* _EXERCISE DESCRIPTION_
Please return every line of the records below that holds the word "AccountInfo".

* _GIVEN RECORDS_
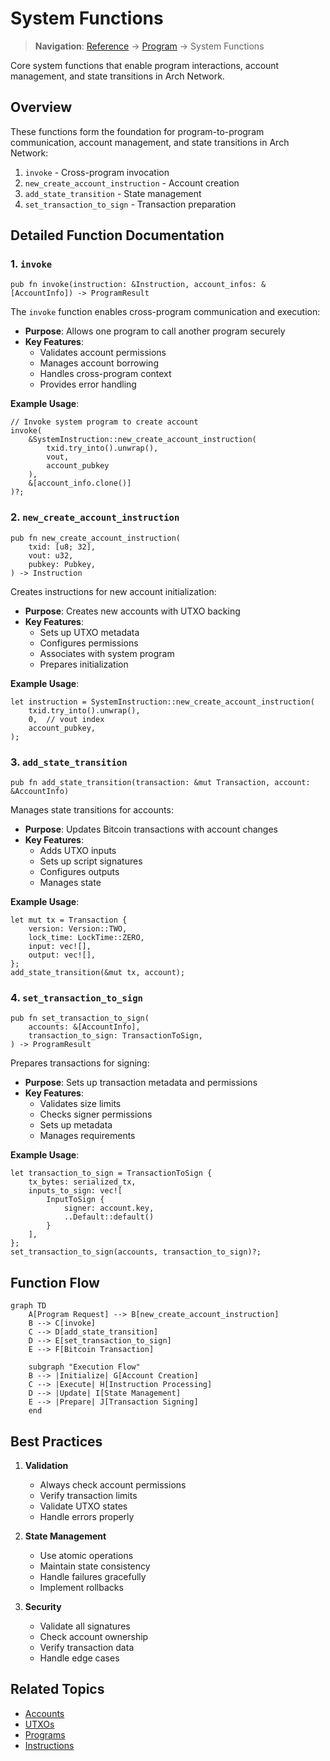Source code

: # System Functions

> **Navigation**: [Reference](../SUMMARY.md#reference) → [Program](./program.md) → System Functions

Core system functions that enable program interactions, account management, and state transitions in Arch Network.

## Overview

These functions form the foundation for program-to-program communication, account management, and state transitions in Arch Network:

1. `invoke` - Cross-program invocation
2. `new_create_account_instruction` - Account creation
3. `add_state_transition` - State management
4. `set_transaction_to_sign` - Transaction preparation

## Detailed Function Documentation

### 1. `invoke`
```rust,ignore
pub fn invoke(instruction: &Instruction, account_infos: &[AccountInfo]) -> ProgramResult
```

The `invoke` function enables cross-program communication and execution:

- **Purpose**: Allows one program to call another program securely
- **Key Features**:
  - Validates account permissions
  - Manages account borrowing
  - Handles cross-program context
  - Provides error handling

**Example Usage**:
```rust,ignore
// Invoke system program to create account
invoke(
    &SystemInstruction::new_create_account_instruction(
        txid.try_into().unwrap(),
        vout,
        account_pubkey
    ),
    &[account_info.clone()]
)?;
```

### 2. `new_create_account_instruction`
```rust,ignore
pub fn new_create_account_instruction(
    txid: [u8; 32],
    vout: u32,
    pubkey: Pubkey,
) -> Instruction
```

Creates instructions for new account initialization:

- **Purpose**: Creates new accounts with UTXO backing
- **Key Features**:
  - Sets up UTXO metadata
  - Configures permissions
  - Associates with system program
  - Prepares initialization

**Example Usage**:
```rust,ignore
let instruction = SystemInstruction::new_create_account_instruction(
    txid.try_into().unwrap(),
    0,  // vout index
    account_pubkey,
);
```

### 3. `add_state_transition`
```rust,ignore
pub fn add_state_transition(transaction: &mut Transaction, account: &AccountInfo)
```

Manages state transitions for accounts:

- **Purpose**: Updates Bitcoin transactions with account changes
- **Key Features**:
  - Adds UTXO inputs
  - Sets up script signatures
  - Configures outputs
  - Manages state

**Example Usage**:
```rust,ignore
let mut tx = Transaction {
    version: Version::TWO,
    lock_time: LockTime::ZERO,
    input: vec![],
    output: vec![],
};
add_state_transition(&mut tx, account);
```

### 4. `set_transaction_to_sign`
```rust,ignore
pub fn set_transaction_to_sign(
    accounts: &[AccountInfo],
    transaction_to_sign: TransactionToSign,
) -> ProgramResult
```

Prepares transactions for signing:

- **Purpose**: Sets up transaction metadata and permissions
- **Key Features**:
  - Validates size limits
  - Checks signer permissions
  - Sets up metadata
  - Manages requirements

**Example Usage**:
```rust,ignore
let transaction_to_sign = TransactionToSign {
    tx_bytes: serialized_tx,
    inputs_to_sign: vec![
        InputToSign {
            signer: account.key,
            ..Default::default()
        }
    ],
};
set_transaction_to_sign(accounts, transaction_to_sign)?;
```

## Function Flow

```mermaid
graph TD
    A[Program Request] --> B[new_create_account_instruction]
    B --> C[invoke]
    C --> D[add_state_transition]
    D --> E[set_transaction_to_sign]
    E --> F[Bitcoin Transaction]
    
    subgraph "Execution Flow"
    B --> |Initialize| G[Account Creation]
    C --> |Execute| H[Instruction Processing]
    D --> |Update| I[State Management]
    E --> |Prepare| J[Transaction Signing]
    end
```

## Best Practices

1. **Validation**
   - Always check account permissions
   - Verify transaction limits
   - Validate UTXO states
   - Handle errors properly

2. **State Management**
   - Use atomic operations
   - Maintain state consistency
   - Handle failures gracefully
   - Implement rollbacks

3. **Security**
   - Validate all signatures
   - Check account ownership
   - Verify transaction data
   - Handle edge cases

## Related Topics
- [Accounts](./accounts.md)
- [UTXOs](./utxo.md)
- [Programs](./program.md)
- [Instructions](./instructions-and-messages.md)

* _TASK RESULT_
pub fn invoke(instruction: &Instruction, account_infos: &[AccountInfo]) -> ProgramResult
pub fn add_state_transition(transaction: &mut Transaction, account: &AccountInfo)
    accounts: &[AccountInfo],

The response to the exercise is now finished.